Matarakyat24.com, Jakarta – Transformasi digital kini tidak lagi hanya menjadi isu kota besar. Namun di balik derasnya arus digitalisasi, masih ada 17,5% penduduk Indonesia yang belum memiliki akses internet memadai, terutama di wilayah 3T. Fakta itu mengemuka dalam Forum Diskusi Publik bertema “Kolaborasi Pemerintahan, Kampus dan Komunitas Literasi Digital dalam Implementasi Program Sekolah Rakyat” yang digelar Kamis, 06 November 2025.
Anggota Komisi I DPR RI, Elnino M. Husein Mohi, menegaskan bahwa kesenjangan akses internet selalu berbanding lurus dengan kesenjangan kualitas pendidikan. Program pemerintah seperti Bakti Kominfo hingga GNLD Siberkreasi telah bergerak, namun implementasinya masih menemui kendala sumber daya manusia di lapangan. Menurutnya, Sekolah Rakyat dapat menjadi “jembatan penghubung” antara fasilitas negara yang sudah ada dengan kebutuhan konkret masyarakat basis desa.
Rektor Universitas Sains Indonesia, Dr. Ir. Endah Murtiana Sari, melihat bahwa kampus memegang peranan strategis. Mahasiswa — melalui KKN tematik, riset, hingga pengabdian masyarakat — dapat langsung menjadi fasilitator literasi digital kepada kelompok akar rumput. Ia mencontohkan adanya beberapa kampus di Jawa Tengah dan Sulawesi yang telah membantu membangun digital learning hub sederhana berbasis energi panel surya untuk warga desa. Kampus, katanya, bukan hanya sumber ilmu — tetapi katalis inovasi untuk pendidikan rakyat.
Sementara itu, pegiat literasi digital Tomi Ishak menegaskan kekuatan komunitas lokal berada pada kedekatan sosial dan cultural understanding. Banyak komunitas di NTT, Kalimantan hingga Papua bahkan sudah mengembangkan microlearning melalui WhatsApp dan video pendek untuk warga.
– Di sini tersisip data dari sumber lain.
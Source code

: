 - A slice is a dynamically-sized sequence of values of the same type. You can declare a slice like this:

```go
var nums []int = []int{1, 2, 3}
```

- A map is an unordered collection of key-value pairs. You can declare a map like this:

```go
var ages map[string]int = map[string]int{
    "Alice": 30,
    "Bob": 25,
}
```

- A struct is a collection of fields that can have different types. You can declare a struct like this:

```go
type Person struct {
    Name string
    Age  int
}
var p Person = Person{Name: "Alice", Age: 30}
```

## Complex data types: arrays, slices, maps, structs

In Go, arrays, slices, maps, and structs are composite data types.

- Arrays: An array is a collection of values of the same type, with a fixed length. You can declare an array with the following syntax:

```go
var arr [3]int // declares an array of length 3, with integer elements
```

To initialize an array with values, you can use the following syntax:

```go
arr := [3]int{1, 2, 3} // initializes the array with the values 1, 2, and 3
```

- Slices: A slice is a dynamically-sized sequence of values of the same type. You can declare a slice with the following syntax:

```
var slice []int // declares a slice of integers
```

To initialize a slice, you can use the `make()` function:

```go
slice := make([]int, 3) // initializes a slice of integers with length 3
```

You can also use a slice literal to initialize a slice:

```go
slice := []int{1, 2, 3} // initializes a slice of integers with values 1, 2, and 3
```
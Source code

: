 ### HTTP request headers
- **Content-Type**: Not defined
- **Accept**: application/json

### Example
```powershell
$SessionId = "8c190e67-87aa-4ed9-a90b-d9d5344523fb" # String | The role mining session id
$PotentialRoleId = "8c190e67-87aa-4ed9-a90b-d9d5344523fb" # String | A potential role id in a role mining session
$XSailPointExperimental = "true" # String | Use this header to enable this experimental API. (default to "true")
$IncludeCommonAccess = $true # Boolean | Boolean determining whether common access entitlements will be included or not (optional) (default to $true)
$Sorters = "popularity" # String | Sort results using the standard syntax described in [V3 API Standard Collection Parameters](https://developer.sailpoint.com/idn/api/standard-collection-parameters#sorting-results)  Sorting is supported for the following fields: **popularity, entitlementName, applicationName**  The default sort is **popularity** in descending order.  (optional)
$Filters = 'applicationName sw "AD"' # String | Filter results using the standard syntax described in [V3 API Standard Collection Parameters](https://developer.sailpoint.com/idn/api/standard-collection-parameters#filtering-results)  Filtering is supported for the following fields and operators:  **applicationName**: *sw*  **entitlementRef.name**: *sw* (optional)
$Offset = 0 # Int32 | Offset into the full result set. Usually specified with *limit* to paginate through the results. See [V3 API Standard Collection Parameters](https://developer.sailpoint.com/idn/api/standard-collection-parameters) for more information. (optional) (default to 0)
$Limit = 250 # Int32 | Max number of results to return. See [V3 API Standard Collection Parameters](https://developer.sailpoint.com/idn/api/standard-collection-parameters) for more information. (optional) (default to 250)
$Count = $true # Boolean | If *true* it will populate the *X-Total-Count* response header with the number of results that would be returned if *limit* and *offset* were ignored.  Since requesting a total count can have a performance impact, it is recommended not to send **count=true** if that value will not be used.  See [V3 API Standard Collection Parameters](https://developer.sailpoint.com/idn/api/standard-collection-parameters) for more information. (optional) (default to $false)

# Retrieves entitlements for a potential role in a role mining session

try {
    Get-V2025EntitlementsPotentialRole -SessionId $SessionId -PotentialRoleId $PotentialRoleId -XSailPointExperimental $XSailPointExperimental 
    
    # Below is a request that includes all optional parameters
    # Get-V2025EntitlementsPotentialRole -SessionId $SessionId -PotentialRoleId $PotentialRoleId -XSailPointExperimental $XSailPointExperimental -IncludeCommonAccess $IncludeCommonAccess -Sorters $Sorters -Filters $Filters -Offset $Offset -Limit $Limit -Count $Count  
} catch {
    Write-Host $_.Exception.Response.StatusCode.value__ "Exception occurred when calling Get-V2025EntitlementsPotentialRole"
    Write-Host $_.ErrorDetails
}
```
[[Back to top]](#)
Namun Tomi mengingatkan bahwa angka literasi digital nasional masih pada skor 3,65 dari skala 5 — dengan keamanan digital dan budaya digital menjadi aspek terlemah. “Banyak yang bisa internet, tetapi belum bisa aman, belum bisa kritis,” ujarnya.
Forum diskusi ini sepakat bahwa kolaborasi tiga sektor — pemerintah, kampus, dan komunitas — tidak boleh berhenti pada seremoni. Diperlukan roadmap yang jelas, transparansi data publik, serta monitoring partisipatif agar program Sekolah Rakyat dapat menjadi gerakan permanen yang memampukan warga menggunakan teknologi secara produktif dan beretika.
Sekolah Rakyat dipandang bukan hanya ruang alternatif belajar, tetapi ruang pemberdayaan digital yang dapat membuka akses ekonomi, membentuk budaya literasi baru, dan memutus rantai kemiskinan berbasis informasi.
Dengan fondasi kolaborasi yang kuat, para narasumber percaya bahwa Sekolah Rakyat dapat menjadi model pendidikan masa depan Indonesia — yang lahir dari kearifan lokal, ditopang teknologi digital, dan digerakkan gotong royong.